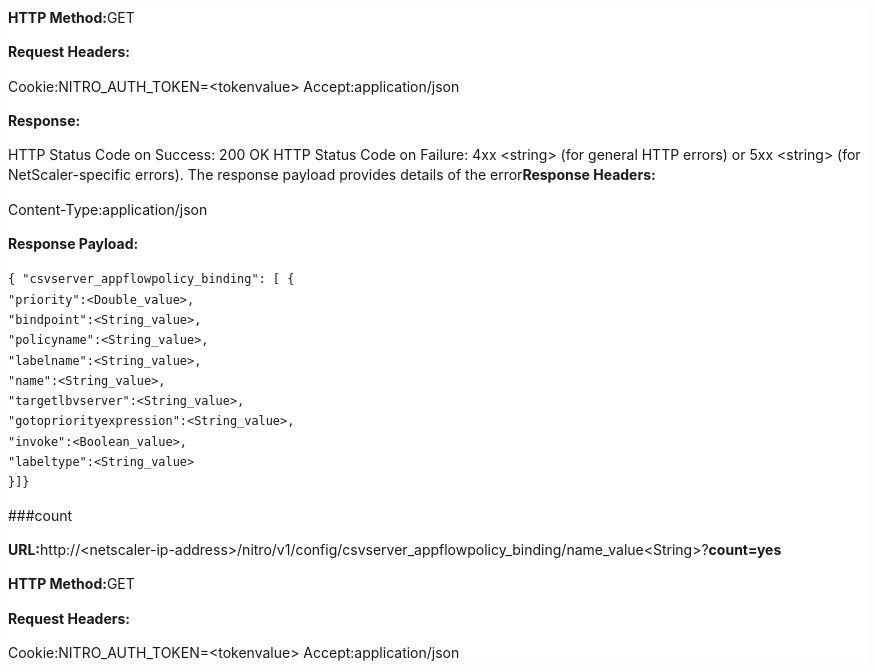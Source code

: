 

<b>HTTP Method:</b>GET

<b>Request Headers:</b>



Cookie:NITRO_AUTH_TOKEN=&lt;tokenvalue&gt;
Accept:application/json



<b>Response:</b>

HTTP Status Code on Success: 200 OK
HTTP Status Code on Failure: 4xx &lt;string&gt; (for general HTTP errors) or 5xx &lt;string&gt; (for NetScaler-specific errors). The response payload provides details of the error<b>Response Headers:</b>



Content-Type:application/json



<b>Response Payload: </b>
```
{ "csvserver_appflowpolicy_binding": [ {
"priority":<Double_value>,
"bindpoint":<String_value>,
"policyname":<String_value>,
"labelname":<String_value>,
"name":<String_value>,
"targetlbvserver":<String_value>,
"gotopriorityexpression":<String_value>,
"invoke":<Boolean_value>,
"labeltype":<String_value>
}]}
```







###count







<b>URL:</b>http://&lt;netscaler-ip-address&gt;/nitro/v1/config/csvserver_appflowpolicy_binding/name_value&lt;String&gt;?<b>count=yes</b>

<b>HTTP Method:</b>GET

<b>Request Headers:</b>



Cookie:NITRO_AUTH_TOKEN=&lt;tokenvalue&gt;
Accept:application/json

_ _ _ _ _

▸ **Goal of the exercise**
The expected result is the data above in exact form, free of pictures.

▸ **Solved problem**
Source code

: 

<b>HTTP Method:</b>GET

<b>Request Headers:</b>



Cookie:NITRO_AUTH_TOKEN=&lt;tokenvalue&gt;
Accept:application/json



<b>Response:</b>

HTTP Status Code on Success: 200 OK
HTTP Status Code on Failure: 4xx &lt;string&gt; (for general HTTP errors) or 5xx &lt;string&gt; (for NetScaler-specific errors). The response payload provides details of the error<b>Response Headers:</b>



Content-Type:application/json



<b>Response Payload: </b>
```
{ "csvserver_appflowpolicy_binding": [ {
"priority":<Double_value>,
"bindpoint":<String_value>,
"policyname":<String_value>,
"labelname":<String_value>,
"name":<String_value>,
"targetlbvserver":<String_value>,
"gotopriorityexpression":<String_value>,
"invoke":<Boolean_value>,
"labeltype":<String_value>
}]}
```







###count







<b>URL:</b>http://&lt;netscaler-ip-address&gt;/nitro/v1/config/csvserver_appflowpolicy_binding/name_value&lt;String&gt;?<b>count=yes</b>

<b>HTTP Method:</b>GET

<b>Request Headers:</b>



Cookie:NITRO_AUTH_TOKEN=&lt;tokenvalue&gt;
Accept:application/json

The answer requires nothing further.